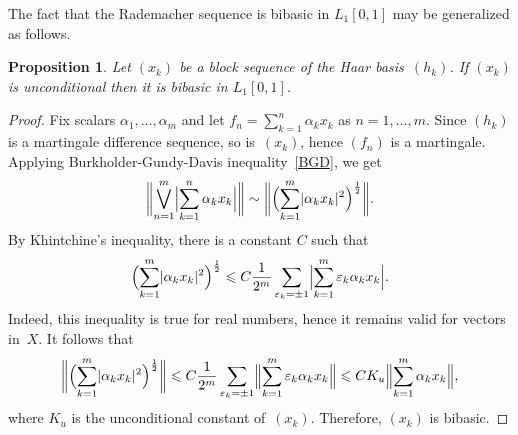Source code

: \documentclass[12pt]{amsart}
\theoremstyle{plain}
\newtheorem{proposition}[theorem]{Proposition}
\theoremstyle{definition}
\newcommand{\abs}[1]{\lvert#1\rvert}
\newcommand{\bignorm}[1]{\bigl\lVert#1\bigr\rVert}
\newcommand{\Bigabs}[1]{\Bigl\lvert#1\Bigr\rvert}
\newcommand{\Bignorm}[1]{\Bigl\lVert#1\Bigr\rVert}
\newcommand{\biggnorm}[1]{\biggl\lVert#1\biggr\rVert}
\renewcommand{\le}{\leqslant}
\begin{document}
The fact that the Rademacher sequence is bibasic in $L_1[0,1]$ may be
generalized as follows.

\begin{proposition}\label{unc-bib-L1}
  Let $(x_k)$ be a block sequence of the Haar basis~$(h_k)$. If $(x_k)$
  is unconditional then it is bibasic in $L_1[0,1]$.
\end{proposition}

\begin{proof}
  Fix scalars $\alpha_1,\dots,\alpha_m$ and let
  $f_n=\sum_{k=1}^n\alpha_kx_k$ as $n=1,\dots,m$.  Since $(h_k)$ is a
  martingale difference sequence, so is~$(x_k)$, hence $(f_n)$ is a
  martingale. Applying Burkholder-Gundy-Davis inequality~\eqref{BGD},
  we get
  \begin{displaymath}
    \biggnorm{\bigvee_{n=1}^m\Bigabs{\sum_{k=1}^n\alpha_kx_k}}
    \sim\biggnorm{\Bigl(\sum_{k=1}^m\abs{\alpha_kx_k}^2\Bigr)^{\frac12}}.
  \end{displaymath}
  By Khintchine's inequality, there is a constant $C$ such that
  \begin{displaymath}
    \Bigl(\sum_{k=1}^m\abs{\alpha_kx_k}^2\Bigr)^{\frac12}
    \le C\frac{1}{2^m}\sum_{\varepsilon_k=\pm 1}
    \Bigabs{\sum_{k=1}^m\varepsilon_k\alpha_kx_k}.
  \end{displaymath}
  Indeed, this inequality is true for real numbers, hence it remains
  valid for vectors in~$X$. It follows that
  \begin{displaymath}
    \biggnorm{\Bigl(\sum_{k=1}^m\abs{\alpha_kx_k}^2\Bigr)^{\frac12}}
    \le C\frac{1}{2^m}\sum_{\varepsilon_k=\pm 1}
    \Bignorm{\sum_{k=1}^m\varepsilon_k\alpha_kx_k}
    \le CK_u\Bignorm{\sum_{k=1}^m\alpha_kx_k},
  \end{displaymath}
  where $K_u$ is the unconditional constant of~$(x_k)$.
  Therefore, $(x_k)$ is bibasic.
\end{proof}
\end{document}
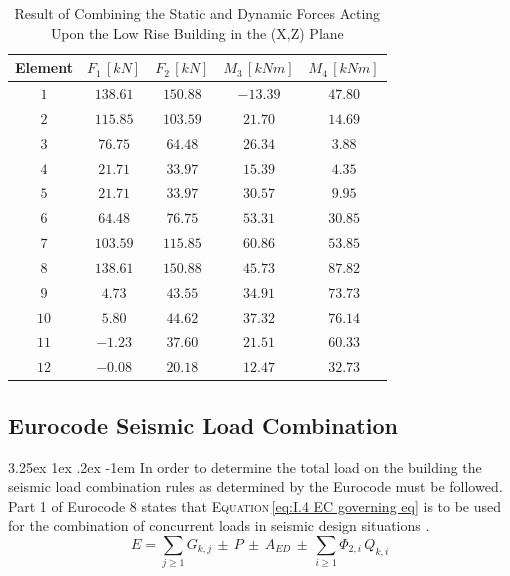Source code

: \documentclass[11pt,a4paper,titlepage]{report}
\makeatletter
\renewcommand\paragraph{\@startsection{paragraph}{5}{\z@}%
  {3.25ex \@plus1ex \@minus.2ex}%
  {-1em}%
  {\normalfont\normalsize\bfseries}}
\makeatother
\begin{document}
\begin{table}[h]
    \centering
    \begin{tabular}{c|c|c|c|c}
      Element & $F_1 \,[kN]$ & $F_2 \,[kN]$ & $M_3\, [kNm]$ & $M_4 \,[kNm]$  \\
         \hline
       $1$ & $138.61 $ & $150.88$ & $-13.39$ & $47.80$ \\
       $2$ & $115.85$ & $103.59 $ & $21.70 $ & $14.69$ \\
       $3$ & $76.75 $ & $64.48 $ & $ 26.34$ & $ 3.88$ \\
       $4$ & $ 21.71$ & $33.97$ & $ 15.39 $ & $4.35$ \\
       $5$ & $21.71$ & $33.97$ & $30.57$ & $9.95$ \\
       $6$ & $ 64.48$ & $76.75$ & $53.31$ & $30.85$ \\
       $7$ & $103.59$ & $115.85 $ & $60.86$ & $53.85$ \\
       $8$ & $138.61$ & $150.88$ & $45.73 $ & $87.82$ \\
       $9$ & $4.73 $ & $43.55$ & $34.91 $ & $73.73$ \\
       $10$ & $5.80$ & $44.62$ & $37.32$ & $76.14$ \\
       $11$ & $-1.23$ & $37.60 $ & $21.51 $ & $60.33$ \\
       $12$ & $-0.08 $ & $20.18$ & $12.47 $ & $32.73$ \\
    \end{tabular}
    \caption{Result of Combining the Static and Dynamic Forces Acting Upon the Low Rise Building in the (X,Z) Plane}
    \label{tab:dynamic and static x}
\end{table}
\subsection{Eurocode Seismic Load Combination}
\paragraph{}In order to determine the total load on the building the seismic load combination rules as determined by the Eurocode must be followed. Part 1 of Eurocode 8 states that \textsc{Equation}\,\eqref{eq:I.4 EC governing eq} is to be used for the combination of concurrent loads in seismic design situations \cite{EC8}. 
\begin{equation}
    E=\sum_{j\geq1} G_{k,j}\,\pm\,P\,\pm\,A_{ED}\,\pm\,\sum_{i\geq1}\Phi_{2,i}\,Q_{k,i}
    \label{eq:I.4 EC governing eq}
\end{equation}
\end{document}
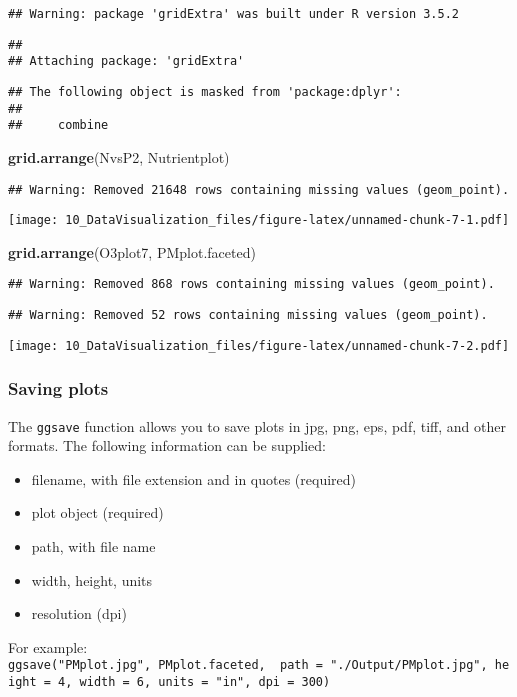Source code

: \documentclass[]{article}
\newenvironment{Shaded}{\begin{snugshade}}{\end{snugshade}}
\newcommand{\KeywordTok}[1]{\textcolor[rgb]{0.13,0.29,0.53}{\textbf{#1}}}
\newcommand{\NormalTok}[1]{#1}
\providecommand{\tightlist}{%
  \setlength{\itemsep}{0pt}\setlength{\parskip}{0pt}}
\begin{document}
\begin{verbatim}
## Warning: package 'gridExtra' was built under R version 3.5.2
\end{verbatim}

\begin{verbatim}
## 
## Attaching package: 'gridExtra'
\end{verbatim}

\begin{verbatim}
## The following object is masked from 'package:dplyr':
## 
##     combine
\end{verbatim}

\begin{Shaded}
\begin{Highlighting}[]
\KeywordTok{grid.arrange}\NormalTok{(NvsP2, Nutrientplot)}
\end{Highlighting}
\end{Shaded}

\begin{verbatim}
## Warning: Removed 21648 rows containing missing values (geom_point).
\end{verbatim}

\texttt{[image: 10\_DataVisualization\_files/figure-latex/unnamed-chunk-7-1.pdf]}

\begin{Shaded}
\begin{Highlighting}[]
\KeywordTok{grid.arrange}\NormalTok{(O3plot7, PMplot.faceted)}
\end{Highlighting}
\end{Shaded}

\begin{verbatim}
## Warning: Removed 868 rows containing missing values (geom_point).
\end{verbatim}

\begin{verbatim}
## Warning: Removed 52 rows containing missing values (geom_point).
\end{verbatim}

\texttt{[image: 10\_DataVisualization\_files/figure-latex/unnamed-chunk-7-2.pdf]}

\subsubsection{Saving plots}\label{saving-plots}

The \texttt{ggsave} function allows you to save plots in jpg, png, eps,
pdf, tiff, and other formats. The following information can be supplied:

\begin{itemize}
\tightlist
\item
  filename, with file extension and in quotes (required)
\item
  plot object (required)
\item
  path, with file name
\item
  width, height, units
\item
  resolution (dpi)
\end{itemize}

For example:
\texttt{ggsave("PMplot.jpg",\ PMplot.faceted,\ \ path\ =\ "./Output/PMplot.jpg",\ height\ =\ 4,\ width\ =\ 6,\ units\ =\ "in",\ dpi\ =\ 300)}
\end{document}
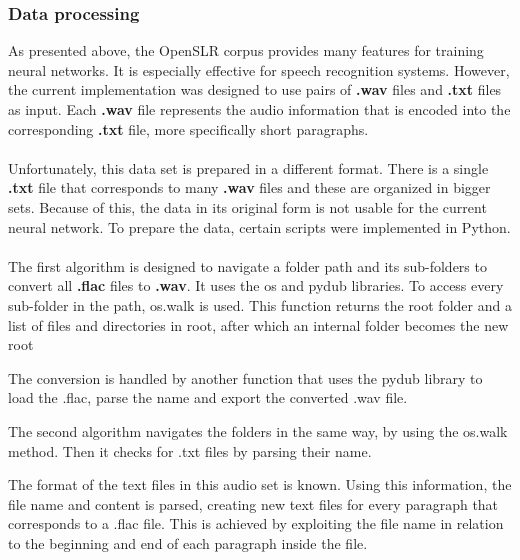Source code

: \subsubsection{Data processing}
As presented above, the OpenSLR corpus provides many features for training neural networks. It is especially effective for speech recognition systems. However, the current implementation was designed to use pairs of \textbf{.wav} files and \textbf{.txt} files as input. Each \textbf{.wav} file represents the audio information that is encoded into the corresponding \textbf{.txt} file, more specifically short paragraphs.\\\\
Unfortunately, this data set is prepared in a different format. There is a single \textbf{.txt} file that corresponds to many \textbf{.wav} files and these are organized in bigger sets. Because of this, the data in its original form is not usable for the current neural network. To prepare the data, certain scripts were implemented in Python.\\\\
The first algorithm is designed to navigate a folder path and its sub-folders to convert all \textbf{.flac} files to \textbf{.wav}. It uses the os and pydub libraries.
To access every sub-folder in the path, os.walk is used. This function returns the root folder and a list of files and directories in root, after which an internal folder becomes the new root

The conversion is handled by another function that uses the pydub library to load the .flac, parse the name and export the converted .wav file.

The second algorithm navigates the folders in the same way, by using the os.walk method. Then it checks for .txt files by parsing their name. 

The format of the text files in this audio set is known. Using this information, the file name and content is parsed, creating new text files for every paragraph that corresponds to a .flac file. This is achieved by exploiting the file name in relation to the beginning and end of each paragraph inside the file.
 
 
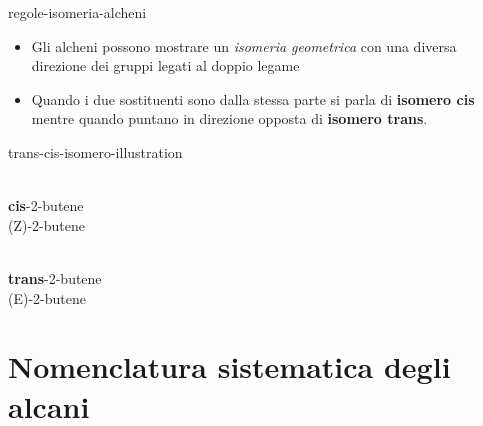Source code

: \documentclass[preview]{standalone}
\begin{document}
\begin{snippet}{regole-isomeria-alcheni}
    \begin{itemize}
        \item Gli alcheni possono mostrare un \textit{isomeria geometrica} con una diversa direzione dei gruppi
        legati al doppio legame
        \item Quando i due sostituenti sono dalla stessa parte si parla di \textbf{isomero cis} mentre quando
        puntano in direzione opposta di \textbf{isomero trans}.
    \end{itemize}
\end{snippet}

\begin{snippet}{trans-cis-isomero-illustration}
    \begin{minipage}{0.5\textwidth}
        \begin{center}
            \\
            \textbf{cis}-2-butene \\
            (Z)-2-butene
        \end{center}
    \end{minipage}
    \begin{minipage}{0.5\textwidth}
        \begin{center}
            \\
            \textbf{trans}-2-butene \\
            (E)-2-butene
        \end{center}
    \end{minipage}
\end{snippet}

\section{Nomenclatura sistematica degli alcani}


\end{document}
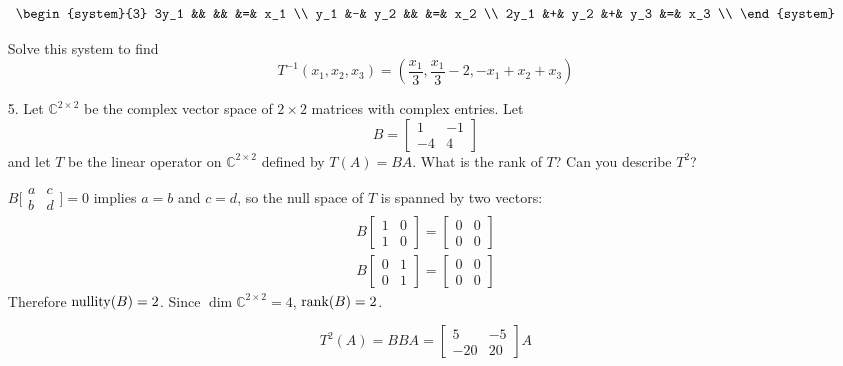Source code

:\documentclass{article}
\begin{document}
\begin{enumerate}[listparindent=\parindent]
    \[
        \begin{system}{3}
            3y_1 && && &=& x_1 \\
            y_1 &-& y_2 && &=& x_2 \\
            2y_1 &+& y_2 &+& y_3 &=& x_3 \\
        \end{system}
    \]

    Solve this system to find
    \[ T^{-1}(x_1, x_2, x_3) = (\frac{x_1}{3}, \frac{x_1}{3} - 2, -x_1 + x_2 + x_3) \]

\item[5.] Let \(\mathbb{C}^{2 \times 2}\) be the complex vector space of \(2 \times 2\) matrices with complex entries.
    Let \[ B = \begin{bmatrix} 1 & -1 \\ -4 & 4 \end{bmatrix} \] and let \(T\) be the linear operator on \(\mathbb{C}^{2 \times 2}\)
    defined by \(T(A) = BA\). What is the rank of \(T\)? Can you describe \(T^2\)?

    \(B\bigl[\begin{smallmatrix} a & c \\ b & d \end{smallmatrix}\bigr] = 0\) implies \(a = b\) and \(c = d\), so the null space of \(T\) is spanned by two vectors:
    \begin{gather*}
        B\begin{bmatrix} 1 & 0 \\ 1 & 0 \end{bmatrix} = \begin{bmatrix} 0 & 0 \\ 0 & 0 \end{bmatrix} \\
        B\begin{bmatrix} 0 & 1 \\ 0 & 1 \end{bmatrix} = \begin{bmatrix} 0 & 0 \\ 0 & 0 \end{bmatrix}
    \end{gather*}
    Therefore \(\operatorname{nullity}(B)= 2\). Since \(\dim \mathbb{C}^{2 \times 2} = 4\), \(\operatorname{rank}(B)= 2\).

    \[ T^2(A) = BBA = \begin{bmatrix} 5 & -5 \\ -20 & 20 \end{bmatrix}A \]


\end{enumerate}
\end{document}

--------------------

◆ Your assignment: Wherever a line of the listing above contains the string "Since", copy that line.

◆ Reply:
  $f_n=\sum_{k=1}^n\alpha_kx_k$ as $n=1,\dots,m$.  Since $(h_k)$ is a
    Therefore \(\operatorname{nullity}(B)= 2\). Since \(\dim \mathbb{C}^{2 \times 2} = 4\), \(\operatorname{rank}(B)= 2\).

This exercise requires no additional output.